Depending on your perspective, yesterday’s established house price statistics released by the ABS were either very good news or very bad news. Overall, established house prices grew by 2.2% in the September Quarter and 9.5% annually, far and away above the 0.9% quarterly growth expected by many economists.
Further analysis of the figures highlights the extent to which Australia’s two-speed economy is impacting upon house prices. Established house prices in Perth soared by 45.9% in the year to September, while prices in Darwin surged by 17.3%. At the other end of the spectrum, Sydney’s established house prices grew by just 0.2% in the September Quarter and 1.4% annually.

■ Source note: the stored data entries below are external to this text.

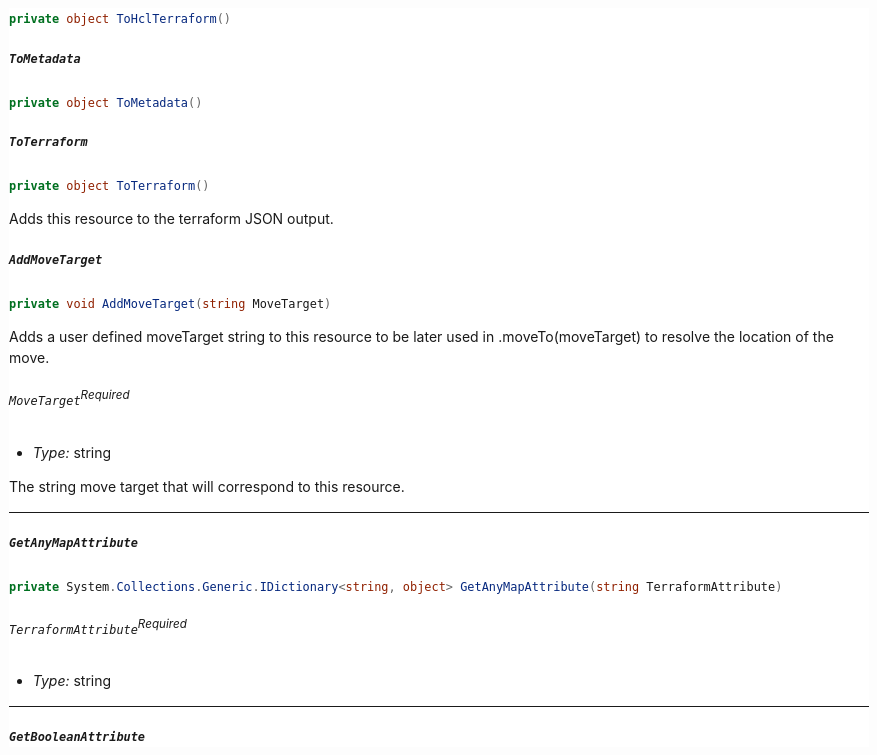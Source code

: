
 ```csharp
private object ToHclTerraform()
```

##### `ToMetadata` <a name="ToMetadata" id="@cdktf/provider-github.userSshKey.UserSshKey.toMetadata"></a>

```csharp
private object ToMetadata()
```

##### `ToTerraform` <a name="ToTerraform" id="@cdktf/provider-github.userSshKey.UserSshKey.toTerraform"></a>

```csharp
private object ToTerraform()
```

Adds this resource to the terraform JSON output.

##### `AddMoveTarget` <a name="AddMoveTarget" id="@cdktf/provider-github.userSshKey.UserSshKey.addMoveTarget"></a>

```csharp
private void AddMoveTarget(string MoveTarget)
```

Adds a user defined moveTarget string to this resource to be later used in .moveTo(moveTarget) to resolve the location of the move.

###### `MoveTarget`<sup>Required</sup> <a name="MoveTarget" id="@cdktf/provider-github.userSshKey.UserSshKey.addMoveTarget.parameter.moveTarget"></a>

- *Type:* string

The string move target that will correspond to this resource.

---

##### `GetAnyMapAttribute` <a name="GetAnyMapAttribute" id="@cdktf/provider-github.userSshKey.UserSshKey.getAnyMapAttribute"></a>

```csharp
private System.Collections.Generic.IDictionary<string, object> GetAnyMapAttribute(string TerraformAttribute)
```

###### `TerraformAttribute`<sup>Required</sup> <a name="TerraformAttribute" id="@cdktf/provider-github.userSshKey.UserSshKey.getAnyMapAttribute.parameter.terraformAttribute"></a>

- *Type:* string

---

##### `GetBooleanAttribute` <a name="GetBooleanAttribute" id="@cdktf/provider-github.userSshKey.UserSshKey.getBooleanAttribute"></a>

All other capital cities registered relatively strong growth for the year: Canberra – 10.5%, Hobart – 9.4%, Melbourne – 7.5%, Brisbane – 6.5% and Adelaide 6.4%.
While these figures may be reason for home owners to crack the bubbly, prospective house buyers are more likely to reach for the gin while counting the years of rental payments they are likely to make before they are ever able to purchase their own property.
In-depth analysis of Sydney house prices, carried out recently by the Macquarie Bank, further emphasises the growing disparity between the haves and have-nots in the housing market.
This Macquarie chart shows a summary of the rise in median house prices in a number of Sydney suburbs between the 1996 and 2006. The most striking aspect of the graph is that median prices of homes in big-name suburbs close to the CBD and the coast have grown by about five times the median prices of suburbs in the far west of Sydney.
Whilst this stands to reason, it contradicts the argument put forth earlier in the year by the IPA that the prime reason behind housing un-affordability is arbitrary zoning laws set by State Governments. The argument was that the State Governments were pushing up house prices by refusing to release land on our urban fringes, and therefore pricing home buyers out of the market.
The Macquarie Bank data finds that the old real estate maxim – location, location, location – is all important. The demand for housing over the past decade has been centred on suburbs close to the CBD or the coast. Therefore, releasing more land on the fringes will not help the price rises occurring closer to the action.
Clearly the reason behind housing un-affordability is not as simple as “inadequate land release”, although it may play a part – rather it is more likely a complex combination of rising high level incomes, low interest rates and the ongoing economic boom.